Why isn't the memory being released after inference?

Hello,
I am wondering why the memory is not being released after inference, the following is my code (transformer is imported from huggingface):

@torch.no_grad()
    def inference(self, hidden_state, mask, id):
        self.eval()
        print("begin_max", torch.cuda.max_memory_allocated("cuda:4")/ 1024 / 1024)
        print("begin", torch.cuda.memory_allocated("cuda:4")/ 1024 / 1024)
        distilbert_output = self.bert(inputs_embeds=hidden_state, attention_mask=mask, return_dict=False)
        print("middle_max", torch.cuda.max_memory_allocated("cuda:4")/ 1024 / 1024)
        print("middle", torch.cuda.memory_allocated("cuda:4")/ 1024 / 1024)

        gc.collect()
        
        torch.cuda.empty_cache()

        gc.collect()

        hidden_state = distilbert_output[0]                    
        pooled_output = hidden_state[:, 0] 
        x = pooled_output
        x = F.dropout(x, p=args.dropout, training=self.training)

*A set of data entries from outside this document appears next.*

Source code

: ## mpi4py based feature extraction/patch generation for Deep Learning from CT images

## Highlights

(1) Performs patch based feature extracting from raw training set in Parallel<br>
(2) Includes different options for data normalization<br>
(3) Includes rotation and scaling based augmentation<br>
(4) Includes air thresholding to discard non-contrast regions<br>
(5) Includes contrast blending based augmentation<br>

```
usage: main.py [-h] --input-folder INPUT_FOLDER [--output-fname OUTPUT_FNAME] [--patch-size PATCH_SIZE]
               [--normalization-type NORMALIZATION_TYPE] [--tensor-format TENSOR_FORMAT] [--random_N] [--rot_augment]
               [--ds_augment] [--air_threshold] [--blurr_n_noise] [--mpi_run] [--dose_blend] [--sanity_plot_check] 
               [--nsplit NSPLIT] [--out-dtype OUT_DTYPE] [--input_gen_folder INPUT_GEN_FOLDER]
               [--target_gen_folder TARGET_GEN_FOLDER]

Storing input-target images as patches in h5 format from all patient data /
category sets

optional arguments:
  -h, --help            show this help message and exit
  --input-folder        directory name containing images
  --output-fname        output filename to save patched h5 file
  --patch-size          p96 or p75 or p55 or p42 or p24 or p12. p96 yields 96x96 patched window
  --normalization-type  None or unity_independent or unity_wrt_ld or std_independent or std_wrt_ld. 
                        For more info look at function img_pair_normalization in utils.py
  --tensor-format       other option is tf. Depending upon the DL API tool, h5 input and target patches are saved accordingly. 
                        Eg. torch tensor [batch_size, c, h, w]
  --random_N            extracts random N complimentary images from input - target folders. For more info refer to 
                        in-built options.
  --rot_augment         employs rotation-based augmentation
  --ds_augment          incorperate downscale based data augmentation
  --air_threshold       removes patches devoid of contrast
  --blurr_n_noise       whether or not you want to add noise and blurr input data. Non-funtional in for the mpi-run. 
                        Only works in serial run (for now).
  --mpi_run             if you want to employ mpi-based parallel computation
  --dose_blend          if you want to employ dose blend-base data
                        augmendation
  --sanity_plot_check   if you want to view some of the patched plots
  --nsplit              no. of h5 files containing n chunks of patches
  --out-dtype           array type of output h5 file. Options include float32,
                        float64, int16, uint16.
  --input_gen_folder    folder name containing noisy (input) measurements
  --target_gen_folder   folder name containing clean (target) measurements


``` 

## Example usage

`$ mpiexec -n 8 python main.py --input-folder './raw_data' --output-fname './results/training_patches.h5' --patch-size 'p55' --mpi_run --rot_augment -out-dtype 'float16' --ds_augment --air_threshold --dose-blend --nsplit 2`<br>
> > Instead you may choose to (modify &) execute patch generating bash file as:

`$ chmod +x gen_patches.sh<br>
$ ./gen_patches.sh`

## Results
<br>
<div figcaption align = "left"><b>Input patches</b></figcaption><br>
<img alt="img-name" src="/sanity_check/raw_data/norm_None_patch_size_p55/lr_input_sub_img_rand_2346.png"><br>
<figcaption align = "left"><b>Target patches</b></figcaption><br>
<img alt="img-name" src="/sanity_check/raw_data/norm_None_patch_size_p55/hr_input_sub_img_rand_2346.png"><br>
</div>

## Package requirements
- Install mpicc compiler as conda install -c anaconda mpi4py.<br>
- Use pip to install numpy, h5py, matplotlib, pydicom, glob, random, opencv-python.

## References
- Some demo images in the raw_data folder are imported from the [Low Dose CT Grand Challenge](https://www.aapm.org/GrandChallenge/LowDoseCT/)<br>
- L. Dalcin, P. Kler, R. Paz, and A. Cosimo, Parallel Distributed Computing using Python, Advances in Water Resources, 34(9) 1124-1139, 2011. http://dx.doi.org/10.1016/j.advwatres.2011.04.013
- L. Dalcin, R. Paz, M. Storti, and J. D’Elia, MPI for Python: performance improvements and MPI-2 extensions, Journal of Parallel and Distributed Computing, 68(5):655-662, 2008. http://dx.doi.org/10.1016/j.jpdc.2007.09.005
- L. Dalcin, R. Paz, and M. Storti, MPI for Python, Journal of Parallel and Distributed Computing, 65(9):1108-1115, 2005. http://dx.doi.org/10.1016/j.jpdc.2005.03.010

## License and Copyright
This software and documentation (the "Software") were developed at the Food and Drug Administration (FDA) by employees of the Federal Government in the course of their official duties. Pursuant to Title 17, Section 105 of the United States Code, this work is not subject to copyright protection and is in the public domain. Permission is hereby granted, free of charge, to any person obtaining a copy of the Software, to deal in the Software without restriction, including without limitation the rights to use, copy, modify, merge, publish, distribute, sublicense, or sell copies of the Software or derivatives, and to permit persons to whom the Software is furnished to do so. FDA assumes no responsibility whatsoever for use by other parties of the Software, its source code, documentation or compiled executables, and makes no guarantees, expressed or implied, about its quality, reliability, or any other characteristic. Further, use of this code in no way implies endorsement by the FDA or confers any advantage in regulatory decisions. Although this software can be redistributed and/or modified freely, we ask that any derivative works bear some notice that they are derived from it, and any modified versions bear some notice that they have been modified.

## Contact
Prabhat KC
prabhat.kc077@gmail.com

        del hidden_state, pooled_output
        
        print("final_max", torch.cuda.max_memory_allocated("cuda:4")/ 1024 / 1024)
        print("final", torch.cuda.memory_allocated("cuda:4")/ 1024 / 1024)
        for i, lin in enumerate(self.lins[:-1]):
            x = lin(x)
            #x = self.bns[i](x)
            x = F.relu(x)
            x = F.dropout(x, p=args.dropout, training=self.training)
        x = self.lins[-1](x)
        self.z_mlp = self.z_mlp.to(device)
        self.z_mlp[id] = x.clone().detach()
        print("final2", torch.cuda.max_memory_allocated("cuda:4")/ 1024 / 1024)
        torch.cuda.empty_cache()
        return x

Here are the results:

begin_max 4217.28662109375
begin 4217.28662109375
middle_max 39844.28662109375
middle 7967.28662109375
final_max 39844.28662109375
final 7996.58349609375

It seems after either distilbert_output = self.bert(inputs_embeds=hidden_state, attention_mask=mask, return_dict=False) or MLP, the memory still increases, do I miss something? Is this a memory leakage?

Any help would be appreciated!

The increase in memory usage is expected since you are performing differentiable operations on the output of the model via x. Deleting hidden_state and pooled_output won’t change it since x still refers to the computation graph and holds references to these tensors.
Also neither gc.collect nor empty_cache will change this behavior.